Evaluate the surface integral
$$\int_{S} (z + x^{2}y)\,dS.$$
$S$ is the part of the cylinder $y^{2} + z^{2} = 4$ that lies between the planes $x = 0$ and $x = 3$ in the first octant.
I did the calculation
Integrate[(Sin[v] + u^2 Cos[v]) 2, {v, 0, Pi/2}, {u, 0, 3}]
and got the answer $24$.
But it showed it is not correct, why?
The given region can be parameterized by
$$\mathbf r(u,v)=\langle x(u,v),y(u,v),z(u,v)\rangle=\langle u,2\cos v,2\sin v\rangle$$
where $0\le u\le3$ and $0\le v\le\dfrac\pi2$, as you suggest in your integration setup. However, just replacing $x,y,z$ with their parametric forms isn't enough.
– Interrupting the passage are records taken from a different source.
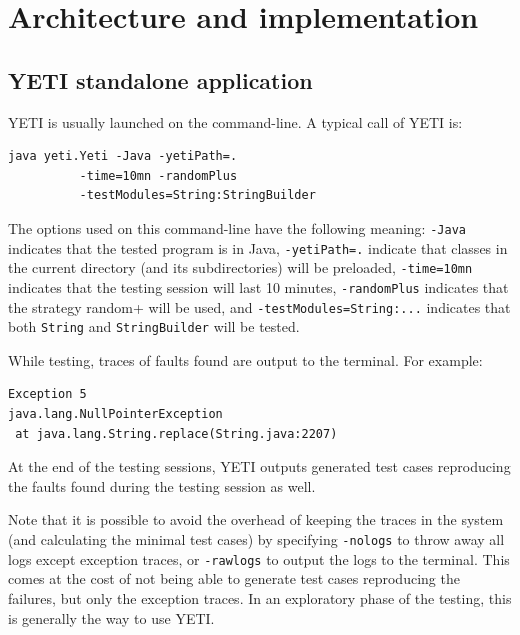 
\section{Architecture and implementation}\label{sec:architecture}

\subsection{YETI standalone application}
YETI is usually launched on the command-line. A typical call of YETI is:
{\small
\begin{verbatim}
java yeti.Yeti -Java -yetiPath=. 
          -time=10mn -randomPlus
          -testModules=String:StringBuilder 
\end{verbatim}
}

The options used on this command-line have the following meaning: \texttt{-Java} 
indicates that the tested program is in Java, \texttt{-yetiPath=.} indicate that 
classes in the current directory (and its subdirectories) will be preloaded, 
\texttt{-time=10mn} indicates that the testing session will last 10 minutes, 
\texttt{-randomPlus} indicates that the strategy random+ will be used, and 
\texttt{-testModules=String:...} indicates that 
both \texttt{String} and \texttt{StringBuilder} will be tested.

While testing, traces of faults found are output to the terminal. For example:

{\small
\begin{verbatim}
Exception 5
java.lang.NullPointerException
 at java.lang.String.replace(String.java:2207)
\end{verbatim}
}

At the end of the testing sessions, YETI outputs generated test cases reproducing 
the faults found during the testing session as well.

Note that it is possible to avoid the overhead of keeping the 
traces in the system (and calculating the minimal test cases) by specifying 
\texttt{-nologs} to throw away all logs except exception traces, or 
\texttt{-rawlogs} to output the logs to the terminal. This comes at the cost of
not being able to generate test cases reproducing the failures, but only the 
exception traces. In an exploratory phase of the testing, this is generally the
way to use YETI.



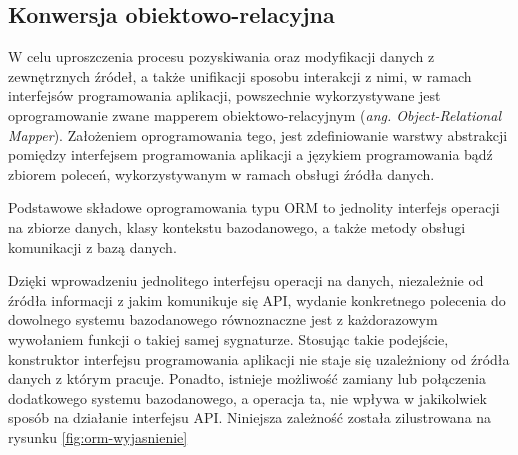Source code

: \subsection*{Konwersja obiektowo-relacyjna}
W celu uproszczenia procesu pozyskiwania oraz modyfikacji danych z zewnętrznych źródeł, a także unifikacji sposobu interakcji z nimi, w ramach interfejsów programowania aplikacji, powszechnie wykorzystywane jest oprogramowanie zwane mapperem obiektowo-relacyjnym (\textit{ang. Object-Relational Mapper}). Założeniem oprogramowania tego, jest zdefiniowanie warstwy abstrakcji pomiędzy interfejsem programowania aplikacji a językiem programowania bądź zbiorem poleceń, wykorzystywanym w ramach obsługi źródła danych.

Podstawowe składowe oprogramowania typu ORM to jednolity interfejs operacji na zbiorze danych, klasy kontekstu bazodanowego, a także metody obsługi komunikacji z bazą danych.

Dzięki wprowadzeniu jednolitego interfejsu operacji na danych, niezależnie od źródła informacji z jakim komunikuje się API, wydanie konkretnego polecenia do dowolnego systemu bazodanowego równoznaczne jest z każdorazowym wywołaniem funkcji o takiej samej sygnaturze. Stosując takie podejście, konstruktor interfejsu programowania aplikacji nie staje się uzależniony od źródła danych z którym pracuje. Ponadto, istnieje możliwość zamiany lub połączenia dodatkowego systemu bazodanowego, a operacja ta, nie wpływa w jakikolwiek sposób na działanie interfejsu API. Niniejsza zależność została zilustrowana na rysunku \ref{fig:orm-wyjasnienie}

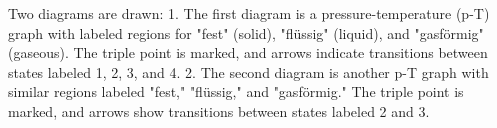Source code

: Two diagrams are drawn:  
1. The first diagram is a pressure-temperature (p-T) graph with labeled regions for "fest" (solid), "flüssig" (liquid), and "gasförmig" (gaseous). The triple point is marked, and arrows indicate transitions between states labeled 1, 2, 3, and 4.  
2. The second diagram is another p-T graph with similar regions labeled "fest," "flüssig," and "gasförmig." The triple point is marked, and arrows show transitions between states labeled 2 and 3.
You also have to account for the change in coordinates, similar to the way you need to compute the Jacobian in an area/volume integral upon changing coordinates.
This is accounted for by taking the norm of the cross product of the partial derivatives of $\mathbf r(u,v)$ with respect to its independent variables.
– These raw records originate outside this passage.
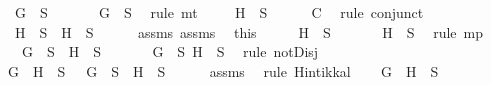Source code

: \begin{isabellebody}
\ {\isachardoublequoteopen}\isactrlbold {\isasymnot}\ G\ {\isasymnotin}\ S{\isachardoublequoteclose}\isanewline
\ \ \ \ \isamarkupfalse%
\ {\isacartoucheopen}{\isasymnot}\ {\isacharparenleft}G\ {\isasymnotin}\ S{\isacharparenright}{\isacartoucheclose}\ \isamarkupfalse%
\ {\isacharparenleft}rule\ mt{\isacharparenright}\isanewline
\ \ \isamarkupfalse%
\ {\isachardoublequoteopen}\isactrlbold {\isasymnot}\ H\ {\isasymin}\ S{\isachardoublequoteclose}\isanewline
\ \ \ \ \isamarkupfalse%
\ C\ \isamarkupfalse%
\ {\isacharparenleft}rule\ conjunct{}{\isacharparenright}\isanewline
\ \ \isamarkupfalse%
\ {\isachardoublequoteopen}\isactrlbold {\isasymnot}\ H\ {\isasymin}\ S\ {\isasymlongrightarrow}\ H\ {\isasymnotin}\ S{\isachardoublequoteclose}\isanewline
\ \ \ \ \isamarkupfalse%
\ assms{\isacharparenleft}{}{\isacharparenright}\ assms{\isacharparenleft}{}{\isacharparenright}\ \isamarkupfalse%
\ this\isanewline
\ \ \isamarkupfalse%
\ \isamarkupfalse%
\ {\isachardoublequoteopen}H\ {\isasymnotin}\ S{\isachardoublequoteclose}\isanewline
\ \ \ \ \isamarkupfalse%
\ {\isacartoucheopen}\isactrlbold {\isasymnot}\ H\ {\isasymin}\ S{\isacartoucheclose}\ \isamarkupfalse%
\ {\isacharparenleft}rule\ mp{\isacharparenright}\isanewline
\ \ \isamarkupfalse%
\ {\isachardoublequoteopen}{\isasymnot}\ {\isacharparenleft}\isactrlbold {\isasymnot}\ G\ {\isasymin}\ S\ {\isasymor}\ H\ {\isasymin}\ S{\isacharparenright}{\isachardoublequoteclose}\isanewline
\ \ \ \ \isamarkupfalse%
\ {\isacartoucheopen}\isactrlbold {\isasymnot}\ G\ {\isasymnotin}\ S{\isacartoucheclose}\ {\isacartoucheopen}H\ {\isasymnotin}\ S{\isacartoucheclose}\ \isamarkupfalse%
\ {\isacharparenleft}rule\ notDisj{\isacharparenright}\isanewline
\ \ \isamarkupfalse%
\ {\isachardoublequoteopen}G\ \isactrlbold {\isasymrightarrow}\ H\ {\isasymin}\ S\ {\isasymlongrightarrow}\ \isactrlbold {\isasymnot}\ G\ {\isasymin}\ S\ {\isasymor}\ H\ {\isasymin}\ S{\isachardoublequoteclose}\isanewline
\ \ \ \ \isamarkupfalse%
\ assms{\isacharparenleft}{}{\isacharparenright}\ \isamarkupfalse%
\ {\isacharparenleft}rule\ Hintikka{\isacharunderscore}l{}{\isacharparenright}\isanewline
\ \ \isamarkupfalse%
\ {\isachardoublequoteopen}G\ \isactrlbold {\isasymrightarrow}\ H\ {\isasymnotin}\ S{\isachardoublequoteclose}\isanewline

\end{isabellebody}

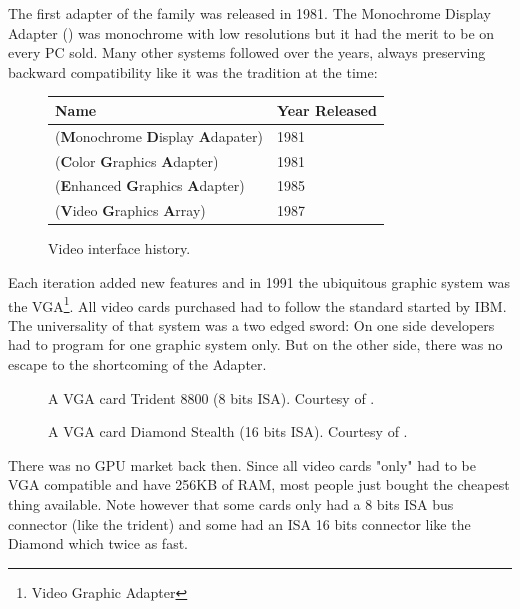 \documentclass[book.tex]{subfiles}
\begin{document}
The first adapter of the family was released in 1981. The Monochrome Display
   Adapter () was monochrome with low resolutions but it had the merit to be on every PC sold. Many other systems followed over the years, always preserving backward compatibility like it was the tradition at the time:
\bigskip
  
 \begin{figure}[H]
\centering  
\begin{tabularx}{\textwidth}{ X  Y }
  \toprule
  \textbf{Name} &  \textbf{Year Released} \\
  \toprule {}
   (\textbf{M}onochrome
   \textbf{D}isplay
   \textbf{A}dapater) & 1981 
   \\ 
   (\textbf{C}olor
   \textbf{G}raphics
   \textbf{A}dapter) & 1981 
    \\ 
   (\textbf{E}nhanced
   \textbf{G}raphics
   \textbf{A}dapter) & 1985
   \\ 
   (\textbf{V}ideo
   \textbf{G}raphics
   \textbf{A}rray)  & 1987
    \\
  \toprule
\end{tabularx}
\caption{Video interface history.}\label{fig:vga_history}
\end{figure}

Each iteration added new features and in 1991 the ubiquitous graphic system was the VGA\footnote{Video Graphic Adapter}. All video cards purchased had to follow the standard started by IBM. The universality of that system was a two edged sword: On one side developers had to program for one graphic system only. But on the other side, there was no escape to the shortcoming of the Adapter.\\

\begin{figure}[H] 
  \centering 
  \caption{A VGA card Trident 8800 (8 bits ISA). Courtesy of .}
\end{figure}
\par
\begin{figure}[H] 
  \centering 
  \caption{A VGA card Diamond Stealth (16 bits ISA). Courtesy of .}
\end{figure}
 There was no GPU market back then. Since all video cards "only" had to be VGA compatible and have 256KB of RAM, most people just bought the cheapest thing available. Note however that some cards only had a 8 bits ISA bus connector (like the trident) and some had an ISA 16 bits connector like the Diamond which twice as fast.\\
\par
\end{document}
$$\mathbf r_u=\langle 1,0,0\rangle$$ $$\mathbf r_v=\langle 0,-2\sin v,2\cos v\rangle$$ $$\implies\left\|\mathbf r_u\times\mathbf r_v\right\|=2\sqrt{\cos^2v+\sin^2v}=2$$
So the integral is given by
$$\iint_S(z+x^2y)\,\mathrm dS=\color{red}2\int_{u=0}^{u=3}\int_{v=0}^{v=\pi/2}(2\sin v+2u^2\cos v)\,\mathrm dv\,\mathrm du=\color{red}{48}$$
so that, in fact, the value of the integral should be twice what you found.